Hartland Lakeside Joint No. 3 School District v WEA Ins. Corp. – From 2014 to 2016 , I was lead counsel for a plaintiff class of Wisconsin school districts that sued their former insurance company over the company's failure to turn over to the districts federal funds it had obtained on their behalf. The case required a detailed analysis of complicated federal regulations, upon which we crafted conversion, civil theft, and other state law claims. The intertwining of federal and state legal concepts led to complicated jurisdictional issues, on which we ultimately prevailed...but only after the case had bounced back and forth between the state and federal courts....The case secured a multi-million dollar recovery for aggrieved Wisconsin school districts, who, but for our work, would not have seen a single dollar of the funds Congress intended them to have.
Pro bono work:
I have been an active provider of pro bono services. During my last five years at the Jaw firm, I served as the Pro Bono Chair for Foley & Lardner's Milwaukee office. In that role, I was responsible for overseeing and encouraging all of our Milwaukee-based lawyers' participation in and commitment to equal justice efforts.
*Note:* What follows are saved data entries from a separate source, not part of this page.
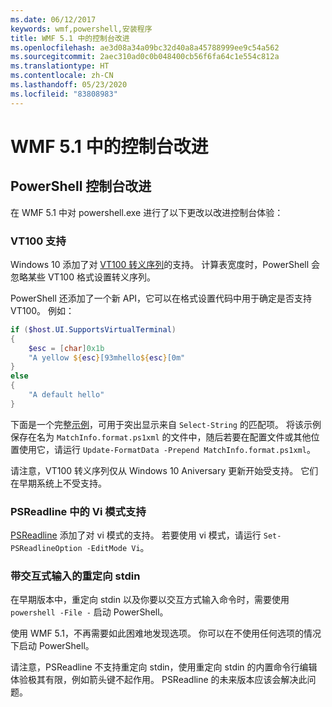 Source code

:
 ```yaml
---
ms.date: 06/12/2017
keywords: wmf,powershell,安装程序
title: WMF 5.1 中的控制台改进
ms.openlocfilehash: ae3d08a34a09bc32d40a8a45788999ee9c54a562
ms.sourcegitcommit: 2aec310ad0c0b048400cb56f6fa64c1e554c812a
ms.translationtype: HT
ms.contentlocale: zh-CN
ms.lasthandoff: 05/23/2020
ms.locfileid: "83808983"
---
```

# <a name="console-improvements-in-wmf-51"></a>WMF 5.1 中的控制台改进

## <a name="powershell-console-improvements"></a>PowerShell 控制台改进

在 WMF 5.1 中对 powershell.exe 进行了以下更改以改进控制台体验：

### <a name="vt100-support"></a>VT100 支持

Windows 10 添加了对 [VT100 转义序列](/windows/console/console-virtual-terminal-sequences)的支持。
计算表宽度时，PowerShell 会忽略某些 VT100 格式设置转义序列。

PowerShell 还添加了一个新 API，它可以在格式设置代码中用于确定是否支持 VT100。 例如：

```powershell
if ($host.UI.SupportsVirtualTerminal)
{
    $esc = [char]0x1b
    "A yellow ${esc}[93mhello${esc}[0m"
}
else
{
    "A default hello"
}
```

下面是一个完整[示例](https://gist.github.com/lzybkr/dcb973dccd54900b67783c48083c28f7)，可用于突出显示来自 `Select-String` 的匹配项。 将该示例保存在名为 `MatchInfo.format.ps1xml` 的文件中，随后若要在配置文件或其他位置使用它，请运行 `Update-FormatData -Prepend MatchInfo.format.ps1xml`。

请注意，VT100 转义序列仅从 Windows 10 Aniversary 更新开始受支持。
它们在早期系统上不受支持。

### <a name="vi-mode-support-in-psreadline"></a>PSReadline 中的 Vi 模式支持

[PSReadline](https://github.com/PowerShell/PSReadLine) 添加了对 vi 模式的支持。 若要使用 vi 模式，请运行 `Set-PSReadlineOption -EditMode Vi`。

### <a name="redirected-stdin-with-interactive-input"></a>带交互式输入的重定向 stdin

在早期版本中，重定向 stdin 以及你要以交互方式输入命令时，需要使用 `powershell -File -` 启动 PowerShell。

使用 WMF 5.1，不再需要如此困难地发现选项。 你可以在不使用任何选项的情况下启动 PowerShell。

请注意，PSReadline 不支持重定向 stdin，使用重定向 stdin 的内置命令行编辑体验极其有限，例如箭头键不起作用。 PSReadline 的未来版本应该会解决此问题。
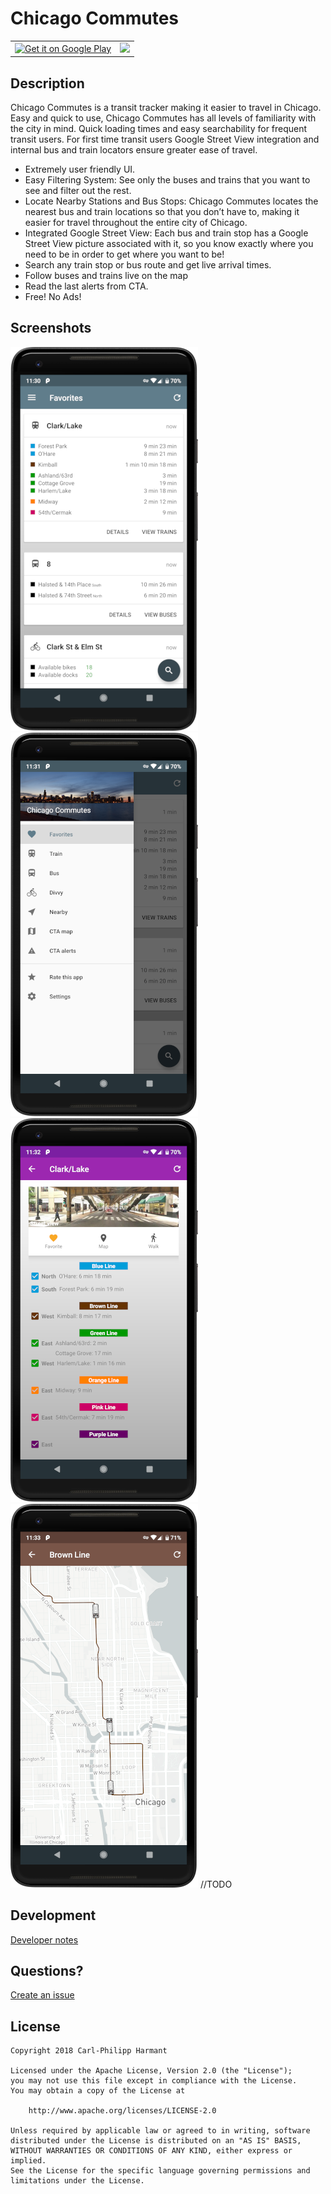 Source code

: # Chicago Commutes
<table border="0">
    <tr>
        <td>
            <a href="https://play.google.com/store/apps/details?id=fr.cph.chicago"/>
                <img alt="Get it on Google Play" src="https://play.google.com/intl/en_us/badges/images/apps/en-play-badge-border.png" width="200"/>
            </a>
        </td>
        <td>
            <a href="https://f-droid.org/en/packages/fr.cph.chicago"/>
                <img src="https://f-droid.org/badge/get-it-on.png" width="200">
            </a>
        </td>
    </tr>
</table>

## Description

Chicago Commutes is a transit tracker making it easier to travel in Chicago. Easy and quick to use, Chicago Commutes has all levels of familiarity with the city in mind. Quick loading times and easy searchability for frequent transit users. For first time transit users Google Street View integration and internal bus and train locators ensure greater ease of travel.
* Extremely user friendly UI.
* Easy Filtering System: See only the buses and trains that you want to see and filter out the rest.
* Locate Nearby Stations and Bus Stops: Chicago Commutes locates the nearest bus and train locations so that you don’t have to, making it easier for travel throughout the entire city of Chicago.
* Integrated Google Street View: Each bus and train stop has a Google Street View picture associated with it, so you know exactly where you need to be in order to get where you want to be!
* Search any train stop or bus route and get live arrival times.
* Follow buses and trains live on the map
* Read the last alerts from CTA.
* Free! No Ads!

## Screenshots
![](screenshots/1.png)
![](screenshots/2.png)
![](screenshots/3.png)
![](screenshots/4.png)
//TODO

## Development

[Developer notes](DEV.md)

## Questions?
[Create an issue](https://github.com/carlphilipp/chicago-commutes/issues/new)

## License
```
Copyright 2018 Carl-Philipp Harmant

Licensed under the Apache License, Version 2.0 (the "License");
you may not use this file except in compliance with the License.
You may obtain a copy of the License at

    http://www.apache.org/licenses/LICENSE-2.0

Unless required by applicable law or agreed to in writing, software
distributed under the License is distributed on an "AS IS" BASIS,
WITHOUT WARRANTIES OR CONDITIONS OF ANY KIND, either express or implied.
See the License for the specific language governing permissions and
limitations under the License.
```
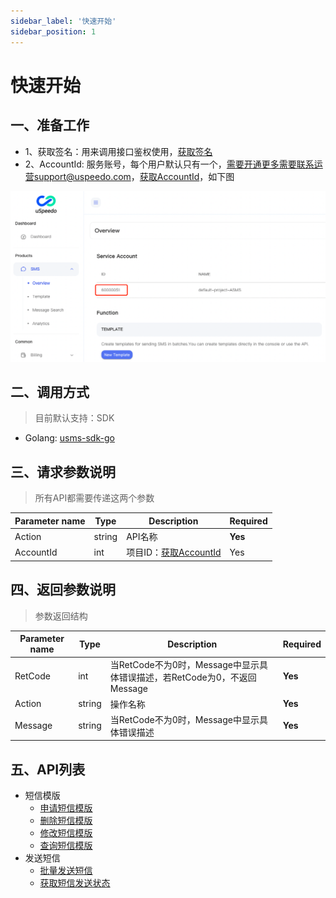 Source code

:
 ```yaml
---
sidebar_label: '快速开始'
sidebar_position: 1
---
```


# 快速开始

## 一、准备工作

- 1、获取签名：用来调用接口鉴权使用，[获取签名](/docs/sms/sdk/signature-2)
- 2、AccountId: 服务账号，每个用户默认只有一个，需要开通更多需要联系运营support@uspeedo.com，[获取AccountId](https://console.uspeedo.com/sms/overview)，如下图

![AccountId](/img/sdk/accountId.png)

## 二、调用方式

> 目前默认支持：SDK

- Golang: [usms-sdk-go](https://github.com/uSpeedo/usms-sdk-go)

## 三、请求参数说明

> 所有API都需要传递这两个参数

|Parameter name| Type |Description|Required|
|---|---|---|---|
| Action | string | API名称   | **Yes**  |
| AccountId | int | 项目ID：[获取AccountId](https://console.uspeedo.com/sms/overview)    | Yes |

## 四、返回参数说明

> 参数返回结构

|Parameter name|Type|Description|Required|
|---|---|---|---|
|RetCode|int|当RetCode不为0时，Message中显示具体错误描述，若RetCode为0，不返回Message|**Yes**|
|Action|string|操作名称|**Yes**|
|Message|string|当RetCode不为0时，Message中显示具体错误描述|**Yes**|

## 五、API列表

- 短信模版
  - [申请短信模版](./list/CreateUSMSTemplate)
  - [删除短信模版](./list/DeleteUSMSTemplate)
  - [修改短信模版](./list/UpdateUSMSTemplate)
  - [查询短信模版](./list/QueryUSMSTemplate)
- 发送短信
  - [批量发送短信](./list/SendBatchUSMSMessage)
  - [获取短信发送状态](./list/GetUSMSSendReceipt) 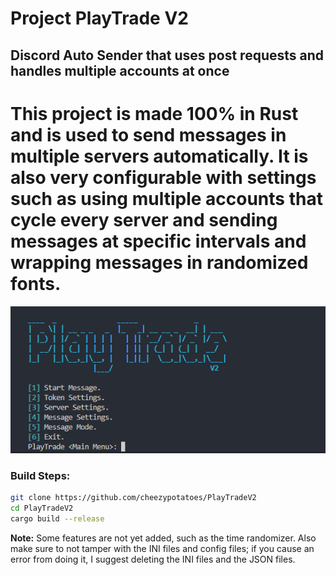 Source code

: # Project PlayTrade V2

## Discord Auto Sender that uses post requests and handles multiple accounts at once

# This project is made 100% in Rust and is used to send messages in multiple servers automatically. It is also very configurable with settings such as using multiple accounts that cycle every server and sending messages at specific intervals and wrapping messages in randomized fonts.

![Screenshot](screenshot.png)

### Build Steps:
```bash
git clone https://github.com/cheezypotatoes/PlayTradeV2
cd PlayTradeV2
cargo build --release
```

**Note:** Some features are not yet added, such as the time randomizer. Also make sure to not tamper with the INI files and config files; if you cause an error from doing it, I suggest deleting the INI files and the JSON files. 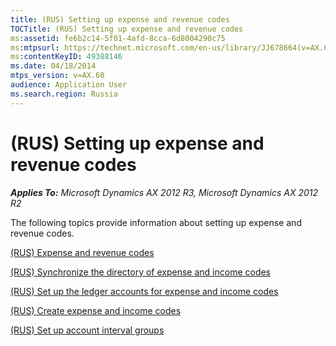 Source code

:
 ```yaml
---
title: (RUS) Setting up expense and revenue codes
TOCTitle: (RUS) Setting up expense and revenue codes
ms:assetid: fe6b2c14-5f01-4afd-8cca-6d8004290c75
ms:mtpsurl: https://technet.microsoft.com/en-us/library/JJ678664(v=AX.60)
ms:contentKeyID: 49388146
ms.date: 04/18/2014
mtps_version: v=AX.60
audience: Application User
ms.search.region: Russia
---
```


# (RUS) Setting up expense and revenue codes 


_**Applies To:** Microsoft Dynamics AX 2012 R3, Microsoft Dynamics AX 2012 R2_

The following topics provide information about setting up expense and revenue codes.

[(RUS) Expense and revenue codes](rus-expense-and-revenue-codes.md)

[(RUS) Synchronize the directory of expense and income codes](https://technet.microsoft.com/en-us/library/jj665243\(v=ax.60\))

[(RUS) Set up the ledger accounts for expense and income codes](rus-set-up-the-ledger-accounts-for-expense-and-income-codes.md)

[(RUS) Create expense and income codes](rus-create-expense-and-income-codes.md)

[(RUS) Set up account interval groups](rus-set-up-account-interval-groups.md)

  


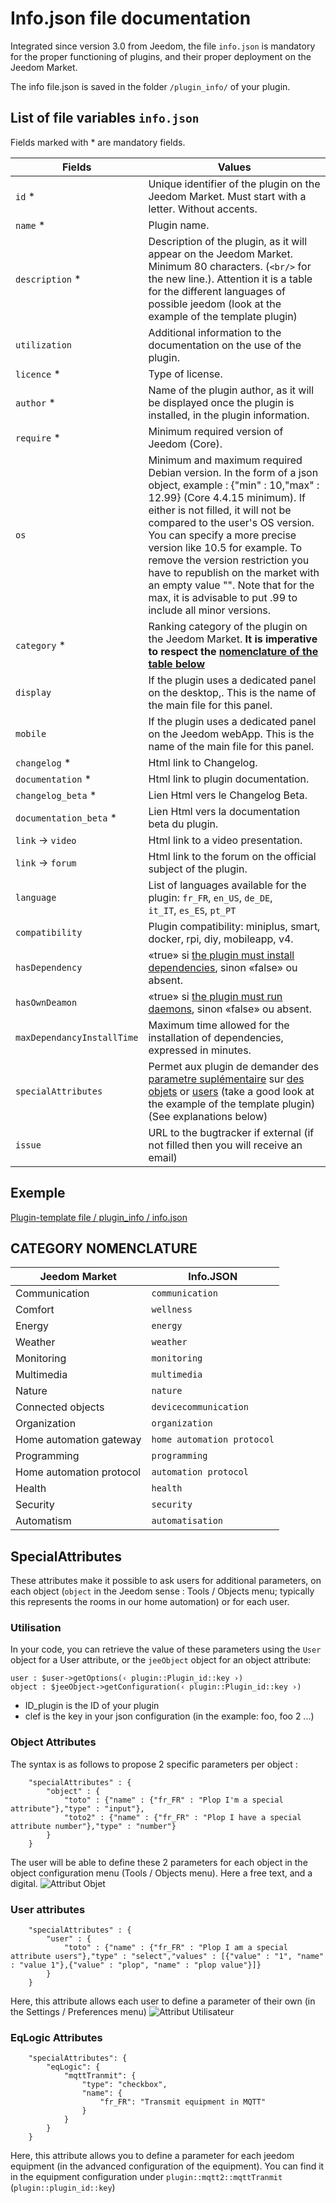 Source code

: # Info.json file documentation

Integrated since version 3.0 from Jeedom, the file ``info.json`` is mandatory for the proper functioning of plugins, and their proper deployment on the Jeedom Market.

The info file.json is saved in the folder ``/plugin_info/`` of your plugin.

## List of file variables ``info.json``

Fields marked with * are mandatory fields.

Fields                   | Values                                                                                                                   |
------------------------ | ------------------------------------------------------------------------------------------------------------------------- |
``id`` *                     | Unique identifier of the plugin on the Jeedom Market. Must start with a letter. Without accents.                             |
``name`` *                   | Plugin name.                                                                                                            |
``description`` *            | Description of the plugin, as it will appear on the Jeedom Market. Minimum 80 characters. (``<br/>`` for the new line.). Attention it is a table for the different languages of possible jeedom (look at the example of the template plugin)                                  |                                                                                     |
``utilization``                    | Additional information to the documentation on the use of the plugin.                                                    |
``licence`` *                | Type of license.                                                                                                          |
``author`` *                 | Name of the plugin author, as it will be displayed once the plugin is installed, in the plugin information.         |
``require`` *                | Minimum required version of Jeedom (Core).                                                                                                |
``os``                 | Minimum and maximum required Debian version. In the form of a json object, example : {"min" : 10,"max" : 12.99} (Core 4.4.15 minimum). If either is not filled, it will not be compared to the user's OS version. You can specify a more precise version like 10.5 for example. To remove the version restriction you have to republish on the market with an empty value "". Note that for the max, it is advisable to put .99 to include all minor versions.                                               |
``category`` *               | Ranking category of the plugin on the Jeedom Market. **It is imperative to respect the [nomenclature of the table below](https://doc.jeedom.com/en_US/dev/structure_info_json/#NOMENCLATURE%20CATEGORIES)** |
``display``                  | If the plugin uses a dedicated panel on the desktop,. This is the name of the main file for this panel.                    |
``mobile``                   | If the plugin uses a dedicated panel on the Jeedom webApp. This is the name of the main file for this panel.   |
``changelog`` *              | Html link to Changelog.                                                                                              |
``documentation`` *          | Html link to plugin documentation.
``changelog_beta`` *              | Lien Html vers le Changelog Beta.|
``documentation_beta`` *          | Lien Html vers la documentation beta du plugin.
``link`` -> ``video``               | Html link to a video presentation.                                                                                 |
``link`` -> ``forum``               | Html link to the forum on the official subject of the plugin.                                                                  |
``language``                | List of languages available for the plugin: ``fr_FR``, ``en_US``, ``de_DE``, ``it_IT``, ``es_ES``, ``pt_PT``            |
``compatibility``            | Plugin compatibility: miniplus, smart, docker, rpi, diy, mobileapp, v4.                                                   |
``hasDependency``            | «true» si [the plugin must install dependencies](https://doc.jeedom.com/en_US/dev/daemon_plugin#Les%20d%C3%A9pendance), sinon «false» ou absent.                                              |
``hasOwnDeamon``             | «true» si [the plugin must run daemons](https://doc.jeedom.com/en_US/dev/daemon_plugin#Les%20d%C3%A9mons%20%26%20d%C3%A9pendances), sinon «false» ou absent.                                                   |
``maxDependancyInstallTime`` | Maximum time allowed for the installation of dependencies, expressed in minutes.                                            |
``specialAttributes`` | Permet aux plugin de demander des [parametre suplémentaire](https://doc.jeedom.com/en_US/dev/structure_info_json#SpecialAttributes) sur [des objets](https://doc.jeedom.com/en_US/dev/structure_info_json#Attributes%20Object) or [users](https://doc.jeedom.com/en_US/dev/structure_info_json#Attributs%20User) (take a good look at the example of the template plugin) (See explanations below)                                            |
``issue``                    | URL to the bugtracker if external (if not filled then you will receive an email)

## Exemple

[Plugin-template file / plugin_info / info.json](https://github.com/jeedom/plugin-template/blob/master/plugin_info/info.json)

## CATEGORY NOMENCLATURE

Jeedom Market         | Info.JSON               |
--------------------- | ----------------------- |
Communication         | ``communication``           |
Comfort               | ``wellness``                |
Energy               | ``energy``                  |
Weather                 | ``weather``                 |
Monitoring            | ``monitoring``              |
Multimedia            | ``multimedia``              |
Nature                | ``nature``                  |
Connected objects      | ``devicecommunication``     |
Organization          | ``organization``            |
Home automation gateway  | ``home automation protocol``|
Programming         | ``programming``             |
Home automation protocol   | ``automation protocol``     |
Health                 | ``health``                  |
Security              | ``security``                |
Automatism           | ``automatisation``          |

## SpecialAttributes

These attributes make it possible to ask users for additional parameters, on each object (`object` in the Jeedom sense : Tools / Objects menu; typically this represents the rooms in our home automation) or for each user.

### Utilisation

In your code, you can retrieve the value of these parameters using the `User` object for a User attribute, or the `jeeObject` object for an object attribute:

```
user : $user->getOptions(‹ plugin::Plugin_id::key ›)
object : $jeeObject->getConfiguration(‹ plugin::Plugin_id::key ›)
```
* ID_plugin is the ID of your plugin
* clef is the key in your json configuration (in the example: foo, foo 2 ...)

### Object Attributes

The syntax is as follows to propose 2 specific parameters per object :
```
	"specialAttributes" : {
		"object" : {
			"toto" : {"name" : {"fr_FR" : "Plop I'm a special attribute"},"type" : "input"},
			"toto2" : {"name" : {"fr_FR" : "Plop I have a special attribute number"},"type" : "number"}
		}
	}
```

The user will be able to define these 2 parameters for each object in the object configuration menu (Tools / Objects menu).
Here a free text, and a digital.
![Attribut Objet](images/SpecialAttributeObject.png)

### User attributes

```
	"specialAttributes" : {
		"user" : {
			"toto" : {"name" : {"fr_FR" : "Plop I am a special attribute users"},"type" : "select","values" : [{"value" : "1", "name" : "value 1"},{"value" : "plop", "name" : "plop value"}]}
		}
	}
```

Here, this attribute allows each user to define a parameter of their own (in the Settings / Preferences menu)
![Attribut Utilisateur](images/SpecialAttributeUser.png)

### EqLogic Attributes

```
	"specialAttributes": {
        "eqLogic": {
            "mqttTranmit": {
                "type": "checkbox",
                "name": {
                    "fr_FR": "Transmit equipment in MQTT"
                }
            }
        }
    }
```

Here, this attribute allows you to define a parameter for each jeedom equipment (in the advanced configuration of the equipment). You can find it in the equipment configuration under `plugin::mqtt2::mqttTranmit` (`plugin::plugin_id::key`)
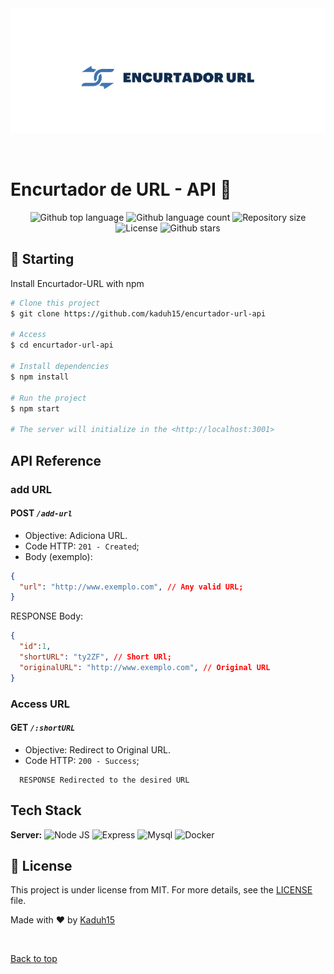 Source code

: 
<div align="center" id="top">
  <img src="./.github/logo-sem-bg.png" alt="Encurtador Url" />

  &#xa0;

  <!-- <a href="https://encurtadorurl.netlify.app">Demo</a> -->
</div>

# Encurtador de URL - API 🔗

<p align="center">
  <img alt="Github top language" src="https://img.shields.io/github/languages/top/kaduh15/encurtador-url?color=56BEB8">

  <img alt="Github language count" src="https://img.shields.io/github/languages/count/kaduh15/encurtador-url?color=56BEB8">

  <img alt="Repository size" src="https://img.shields.io/github/repo-size/kaduh15/encurtador-url?color=56BEB8">

  <img alt="License" src="https://img.shields.io/github/license/kaduh15/encurtador-url?color=56BEB8">

  <img alt="Github stars" src="https://img.shields.io/github/stars/kaduh15/encurtador-url?color=56BEB8" />
</p>

## :checkered_flag: Starting

Install Encurtador-URL with npm

```bash
# Clone this project
$ git clone https://github.com/kaduh15/encurtador-url-api

# Access
$ cd encurtador-url-api

# Install dependencies
$ npm install

# Run the project
$ npm start

# The server will initialize in the <http://localhost:3001>
```

## API Reference

### add URL

#### **POST** _`/add-url`_

- Objective: Adiciona URL.
- Code HTTP: `201 - Created`;
- Body (exemplo):

```json
{
  "url": "http://www.exemplo.com", // Any valid URL;
}
```

RESPONSE Body:

```json
{
  "id":1,
  "shortURL": "ty2ZF", // Short URl;
  "originalURL": "http://www.exemplo.com", // Original URL
}
```

### Access URL

#### **GET** _`/:shortURL`_

- Objective: Redirect to Original URL.
- Code HTTP: `200 - Success`;

```
  RESPONSE Redirected to the desired URL
```

## Tech Stack

**Server:**
![Node JS](https://img.shields.io/badge/Node_JS-339933?style=for-the-badge&logo=nodedotjs&logoColor=white)
![Express](https://img.shields.io/badge/Express-white?style=for-the-badge&logo=express&logoColor=111)
![Mysql](https://img.shields.io/badge/Mysql-4479A1?style=for-the-badge&logo=mysql&logoColor=white)
![Docker](https://img.shields.io/badge/Docker-2496ED?style=for-the-badge&logo=docker&logoColor=white)

## :memo: License

This project is under license from MIT. For more details, see the [LICENSE](LICENSE.md) file.

Made with :heart: by [Kaduh15]("https://github.com/kaduh15)

&#xa0;

<a href="#top">Back to top</a>
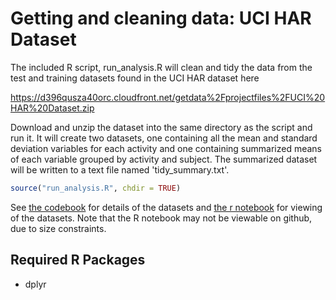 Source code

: # Getting and cleaning data: UCI HAR Dataset

The included R script, run_analysis.R will clean and tidy the data from the test and training datasets found in the UCI HAR dataset here

https://d396qusza40orc.cloudfront.net/getdata%2Fprojectfiles%2FUCI%20HAR%20Dataset.zip

Download and unzip the dataset into the same directory as the script and run it. It will create two datasets, one containing all the mean and standard deviation variables for each activity and one containing summarized means of each variable grouped by activity and subject. The summarized dataset will be written to a text file named 'tidy_summary.txt'.

```R
source("run_analysis.R", chdir = TRUE)
```

See [the codebook](Codebook.md) for details of the datasets and [the r notebook](codebook.nb.html) for viewing of the datasets. Note that the R notebook may not be viewable on github, due to size constraints.

## Required R Packages
* dplyr
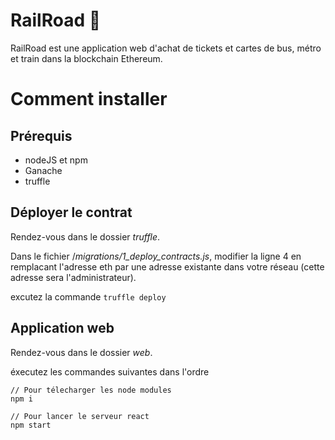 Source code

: # RailRoad 🚆

RailRoad est une application web d'achat de tickets et cartes de bus, métro et train dans la blockchain Ethereum.

# Comment installer
## Prérequis
- nodeJS et npm
- Ganache
- truffle

## Déployer le contrat

Rendez-vous dans le dossier *truffle*.

Dans le fichier /*migrations/1_deploy_contracts.js*, modifier la ligne 4 en remplacant l'adresse eth par une adresse existante dans votre réseau (cette adresse sera l'administrateur).

excutez la commande `truffle deploy`

## Application web

Rendez-vous dans le dossier *web*.

éxecutez les commandes suivantes dans l'ordre
```
// Pour télecharger les node modules
npm i

// Pour lancer le serveur react
npm start
```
Among other initiatives, I led a "Take it to 20" campaign that saw a substantial increase in the number of attorneys who achieved the firm's goal of contributing at least 20 hours each year to pro bono causes.
I also personally undertook a number of pro bono representations. As an associate, I accepted a Seventh Circuit Court of Appeals appointment and represented Anthony D. Ward in connection with an appeal of his sentence on a bank robbery charge....As a senior associate and partner, I helped supervise associates on numerous other associates on similar Criminal Justice Act appointments.
In response to recruitment requests from the District Court, I accepted full and limited purpose representations of prison inmates....I also worked with associates on two different asylum petitions, both involving young men fleeing persecution in Somalia. We succeeded in obtaining asylum for both clients.
I also provided pro bono legal advice and counseling to several organizations serving victims of domestic violence, including The Sojourner Family Peace Center in Milwaukee and The Women's Center, Inc. in Waukesha.
I was an active member of the Eastern District of Wisconsin Bar Association's (EDWBA 's) Pro Bono Committee and was a key member of a group that launched the association's Federal Legal Assistance Program, a call-in line staffed by volunteer lawyers to provide basic procedural advice to pro se litigants.